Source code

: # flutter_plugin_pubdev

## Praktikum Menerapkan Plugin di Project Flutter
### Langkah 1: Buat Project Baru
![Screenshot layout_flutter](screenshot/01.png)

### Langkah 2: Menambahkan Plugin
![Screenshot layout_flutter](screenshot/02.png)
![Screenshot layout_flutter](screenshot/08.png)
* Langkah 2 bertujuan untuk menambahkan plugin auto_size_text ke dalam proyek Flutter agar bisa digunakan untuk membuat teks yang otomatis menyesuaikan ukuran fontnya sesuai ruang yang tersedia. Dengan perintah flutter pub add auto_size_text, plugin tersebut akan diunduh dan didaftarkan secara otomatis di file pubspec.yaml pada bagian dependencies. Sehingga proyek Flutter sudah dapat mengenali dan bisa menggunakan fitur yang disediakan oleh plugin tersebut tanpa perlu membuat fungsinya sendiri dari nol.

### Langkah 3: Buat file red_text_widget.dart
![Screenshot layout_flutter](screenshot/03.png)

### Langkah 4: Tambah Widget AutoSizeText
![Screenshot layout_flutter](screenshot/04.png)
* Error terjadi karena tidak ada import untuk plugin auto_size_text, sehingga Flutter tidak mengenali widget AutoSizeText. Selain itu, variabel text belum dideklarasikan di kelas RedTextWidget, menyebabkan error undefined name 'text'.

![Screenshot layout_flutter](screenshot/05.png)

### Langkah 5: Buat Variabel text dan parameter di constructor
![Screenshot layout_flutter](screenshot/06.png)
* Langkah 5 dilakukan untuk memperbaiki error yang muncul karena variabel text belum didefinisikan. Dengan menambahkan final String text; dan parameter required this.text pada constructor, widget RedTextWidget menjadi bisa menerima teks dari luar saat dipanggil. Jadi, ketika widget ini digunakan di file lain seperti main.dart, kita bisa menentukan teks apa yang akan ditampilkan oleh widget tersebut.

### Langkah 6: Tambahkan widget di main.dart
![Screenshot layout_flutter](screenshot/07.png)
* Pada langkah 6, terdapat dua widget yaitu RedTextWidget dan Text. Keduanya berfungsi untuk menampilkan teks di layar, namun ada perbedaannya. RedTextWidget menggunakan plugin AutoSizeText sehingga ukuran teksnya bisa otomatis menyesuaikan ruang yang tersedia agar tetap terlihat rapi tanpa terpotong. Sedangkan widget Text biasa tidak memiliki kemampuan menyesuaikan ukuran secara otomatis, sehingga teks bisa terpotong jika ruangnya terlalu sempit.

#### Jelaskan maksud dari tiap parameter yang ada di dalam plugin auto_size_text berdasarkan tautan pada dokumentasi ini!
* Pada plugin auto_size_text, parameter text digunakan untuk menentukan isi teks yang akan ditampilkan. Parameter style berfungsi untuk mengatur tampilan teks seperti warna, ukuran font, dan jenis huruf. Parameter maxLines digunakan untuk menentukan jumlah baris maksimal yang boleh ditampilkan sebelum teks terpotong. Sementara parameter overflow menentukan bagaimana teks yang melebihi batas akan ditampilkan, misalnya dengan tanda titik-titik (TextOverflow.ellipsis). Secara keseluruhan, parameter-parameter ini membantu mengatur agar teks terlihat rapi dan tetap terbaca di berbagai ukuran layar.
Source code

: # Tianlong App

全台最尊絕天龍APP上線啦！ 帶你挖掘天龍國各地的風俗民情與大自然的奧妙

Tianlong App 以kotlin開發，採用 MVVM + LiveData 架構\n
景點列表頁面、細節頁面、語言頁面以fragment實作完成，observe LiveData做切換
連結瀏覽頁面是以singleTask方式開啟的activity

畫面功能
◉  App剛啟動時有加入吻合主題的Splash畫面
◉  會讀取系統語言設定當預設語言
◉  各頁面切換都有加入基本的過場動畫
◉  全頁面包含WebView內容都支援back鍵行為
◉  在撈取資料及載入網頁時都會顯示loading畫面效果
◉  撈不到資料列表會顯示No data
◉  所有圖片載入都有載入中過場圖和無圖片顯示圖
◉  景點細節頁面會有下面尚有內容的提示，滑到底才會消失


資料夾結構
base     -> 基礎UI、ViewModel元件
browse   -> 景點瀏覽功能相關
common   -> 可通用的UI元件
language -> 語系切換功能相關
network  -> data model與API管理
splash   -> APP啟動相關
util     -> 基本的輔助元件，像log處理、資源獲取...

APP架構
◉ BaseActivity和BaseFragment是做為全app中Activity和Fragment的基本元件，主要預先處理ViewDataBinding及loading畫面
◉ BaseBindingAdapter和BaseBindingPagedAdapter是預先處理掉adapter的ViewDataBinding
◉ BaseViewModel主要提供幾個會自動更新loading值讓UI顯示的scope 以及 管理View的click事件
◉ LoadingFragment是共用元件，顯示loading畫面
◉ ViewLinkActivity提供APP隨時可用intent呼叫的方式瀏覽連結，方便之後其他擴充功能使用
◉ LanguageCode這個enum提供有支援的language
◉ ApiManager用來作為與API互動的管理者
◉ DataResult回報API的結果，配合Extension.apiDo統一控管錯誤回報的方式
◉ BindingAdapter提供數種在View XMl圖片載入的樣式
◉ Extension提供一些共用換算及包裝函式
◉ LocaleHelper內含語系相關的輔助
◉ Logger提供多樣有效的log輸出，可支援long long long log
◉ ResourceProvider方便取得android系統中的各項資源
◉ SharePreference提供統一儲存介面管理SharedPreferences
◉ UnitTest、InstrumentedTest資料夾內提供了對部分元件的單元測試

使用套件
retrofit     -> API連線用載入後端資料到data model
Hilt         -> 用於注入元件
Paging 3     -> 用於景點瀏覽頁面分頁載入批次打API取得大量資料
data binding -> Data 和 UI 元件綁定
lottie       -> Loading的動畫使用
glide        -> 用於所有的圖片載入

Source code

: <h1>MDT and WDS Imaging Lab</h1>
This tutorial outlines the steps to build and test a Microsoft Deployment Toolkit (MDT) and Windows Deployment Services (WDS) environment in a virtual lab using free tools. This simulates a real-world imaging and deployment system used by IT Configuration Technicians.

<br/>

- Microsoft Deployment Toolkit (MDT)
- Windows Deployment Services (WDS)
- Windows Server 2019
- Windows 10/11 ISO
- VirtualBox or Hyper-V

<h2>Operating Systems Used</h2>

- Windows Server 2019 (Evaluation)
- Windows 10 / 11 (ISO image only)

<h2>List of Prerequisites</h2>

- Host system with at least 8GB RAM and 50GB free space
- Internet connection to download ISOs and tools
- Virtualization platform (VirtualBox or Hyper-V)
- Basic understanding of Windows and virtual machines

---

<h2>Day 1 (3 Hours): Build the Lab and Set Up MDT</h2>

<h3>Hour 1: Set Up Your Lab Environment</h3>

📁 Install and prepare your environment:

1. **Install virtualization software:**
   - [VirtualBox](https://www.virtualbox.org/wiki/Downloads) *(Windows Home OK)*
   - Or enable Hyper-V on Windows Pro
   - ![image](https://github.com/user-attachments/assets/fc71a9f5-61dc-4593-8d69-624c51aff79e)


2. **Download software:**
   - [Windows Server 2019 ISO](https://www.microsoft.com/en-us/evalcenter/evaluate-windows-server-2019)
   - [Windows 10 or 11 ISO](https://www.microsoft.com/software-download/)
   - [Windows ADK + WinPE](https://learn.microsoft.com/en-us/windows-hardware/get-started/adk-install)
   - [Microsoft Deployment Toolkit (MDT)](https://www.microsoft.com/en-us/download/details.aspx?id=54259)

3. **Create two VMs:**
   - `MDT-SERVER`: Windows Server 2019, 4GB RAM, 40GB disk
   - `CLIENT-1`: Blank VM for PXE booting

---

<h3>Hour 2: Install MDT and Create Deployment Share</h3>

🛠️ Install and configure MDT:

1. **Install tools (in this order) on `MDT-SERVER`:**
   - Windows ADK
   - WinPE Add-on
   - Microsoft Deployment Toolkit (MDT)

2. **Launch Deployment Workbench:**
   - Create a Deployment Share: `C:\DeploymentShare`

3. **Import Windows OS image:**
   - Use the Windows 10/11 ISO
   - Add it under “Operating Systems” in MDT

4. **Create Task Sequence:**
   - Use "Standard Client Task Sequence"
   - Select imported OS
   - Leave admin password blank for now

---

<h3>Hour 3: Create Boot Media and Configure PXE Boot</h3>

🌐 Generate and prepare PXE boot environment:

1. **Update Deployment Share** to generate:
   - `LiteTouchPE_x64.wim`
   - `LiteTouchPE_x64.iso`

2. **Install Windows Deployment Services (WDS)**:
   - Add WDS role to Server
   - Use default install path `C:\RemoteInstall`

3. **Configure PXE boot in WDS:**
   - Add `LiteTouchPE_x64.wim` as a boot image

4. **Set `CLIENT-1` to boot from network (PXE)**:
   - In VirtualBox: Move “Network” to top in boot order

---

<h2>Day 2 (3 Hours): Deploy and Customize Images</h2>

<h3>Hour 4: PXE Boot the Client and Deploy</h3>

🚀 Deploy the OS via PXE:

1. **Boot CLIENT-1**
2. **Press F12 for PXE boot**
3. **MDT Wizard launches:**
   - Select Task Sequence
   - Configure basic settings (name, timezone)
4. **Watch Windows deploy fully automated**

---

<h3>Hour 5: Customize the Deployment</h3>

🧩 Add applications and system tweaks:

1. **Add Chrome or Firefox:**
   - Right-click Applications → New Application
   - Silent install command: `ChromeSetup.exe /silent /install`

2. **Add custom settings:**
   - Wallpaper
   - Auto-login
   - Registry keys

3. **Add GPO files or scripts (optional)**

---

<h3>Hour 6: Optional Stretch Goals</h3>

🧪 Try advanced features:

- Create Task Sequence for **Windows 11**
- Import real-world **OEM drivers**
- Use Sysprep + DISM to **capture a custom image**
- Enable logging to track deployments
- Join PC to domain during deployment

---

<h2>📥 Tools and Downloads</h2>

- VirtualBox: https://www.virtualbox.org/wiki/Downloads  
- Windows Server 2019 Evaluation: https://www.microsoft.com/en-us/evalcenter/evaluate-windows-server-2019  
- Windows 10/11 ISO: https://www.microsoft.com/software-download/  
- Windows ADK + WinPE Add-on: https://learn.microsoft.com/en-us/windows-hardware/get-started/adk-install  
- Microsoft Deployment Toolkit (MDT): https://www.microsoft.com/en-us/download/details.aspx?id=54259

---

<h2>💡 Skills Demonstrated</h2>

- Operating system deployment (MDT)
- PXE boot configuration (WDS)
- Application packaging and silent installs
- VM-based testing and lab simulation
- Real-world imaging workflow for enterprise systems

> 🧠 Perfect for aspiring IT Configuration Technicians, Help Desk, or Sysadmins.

Directions:
What lines in the material mention "Operating"? Copy every one of them.

Task solution:
<h2>Operating Systems Used</h2>
   - Add it under “Operating Systems” in MDT
- Operating system deployment (MDT)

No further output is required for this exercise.